Stored data:
Segment Open

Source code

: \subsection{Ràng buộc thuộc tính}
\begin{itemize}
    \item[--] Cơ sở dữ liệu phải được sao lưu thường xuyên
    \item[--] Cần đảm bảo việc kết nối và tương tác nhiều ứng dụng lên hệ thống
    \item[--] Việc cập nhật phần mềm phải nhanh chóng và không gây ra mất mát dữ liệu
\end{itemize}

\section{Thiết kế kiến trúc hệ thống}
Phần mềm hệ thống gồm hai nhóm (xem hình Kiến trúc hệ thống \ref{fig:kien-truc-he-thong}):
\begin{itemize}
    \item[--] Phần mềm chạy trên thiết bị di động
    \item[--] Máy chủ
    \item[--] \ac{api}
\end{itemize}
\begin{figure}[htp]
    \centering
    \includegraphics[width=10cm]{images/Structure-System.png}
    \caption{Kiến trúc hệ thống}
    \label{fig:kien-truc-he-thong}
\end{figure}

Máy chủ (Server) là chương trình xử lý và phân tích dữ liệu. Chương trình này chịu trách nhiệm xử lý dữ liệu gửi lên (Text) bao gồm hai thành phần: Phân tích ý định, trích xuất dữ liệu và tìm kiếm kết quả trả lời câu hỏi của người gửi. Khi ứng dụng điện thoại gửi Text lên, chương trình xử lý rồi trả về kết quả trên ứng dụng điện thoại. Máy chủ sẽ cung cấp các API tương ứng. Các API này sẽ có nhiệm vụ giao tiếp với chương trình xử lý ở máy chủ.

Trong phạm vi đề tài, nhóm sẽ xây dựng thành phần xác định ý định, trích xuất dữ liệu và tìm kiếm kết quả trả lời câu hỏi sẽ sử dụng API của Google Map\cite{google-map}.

Segment Closed

### Exercise brief
The exact wording of every entry above should be written out again.

### Problem solution
Source code

: \subsection{Ràng buộc thuộc tính}
\begin{itemize}
    \item[--] Cơ sở dữ liệu phải được sao lưu thường xuyên
    \item[--] Cần đảm bảo việc kết nối và tương tác nhiều ứng dụng lên hệ thống
    \item[--] Việc cập nhật phần mềm phải nhanh chóng và không gây ra mất mát dữ liệu
\end{itemize}

\section{Thiết kế kiến trúc hệ thống}
Phần mềm hệ thống gồm hai nhóm (xem hình Kiến trúc hệ thống \ref{fig:kien-truc-he-thong}):
\begin{itemize}
    \item[--] Phần mềm chạy trên thiết bị di động
    \item[--] Máy chủ
    \item[--] \ac{api}
\end{itemize}
\begin{figure}[htp]
    \centering
    \includegraphics[width=10cm]{images/Structure-System.png}
    \caption{Kiến trúc hệ thống}
    \label{fig:kien-truc-he-thong}
\end{figure}

Máy chủ (Server) là chương trình xử lý và phân tích dữ liệu. Chương trình này chịu trách nhiệm xử lý dữ liệu gửi lên (Text) bao gồm hai thành phần: Phân tích ý định, trích xuất dữ liệu và tìm kiếm kết quả trả lời câu hỏi của người gửi. Khi ứng dụng điện thoại gửi Text lên, chương trình xử lý rồi trả về kết quả trên ứng dụng điện thoại. Máy chủ sẽ cung cấp các API tương ứng. Các API này sẽ có nhiệm vụ giao tiếp với chương trình xử lý ở máy chủ.

Trong phạm vi đề tài, nhóm sẽ xây dựng thành phần xác định ý định, trích xuất dữ liệu và tìm kiếm kết quả trả lời câu hỏi sẽ sử dụng API của Google Map\cite{google-map}.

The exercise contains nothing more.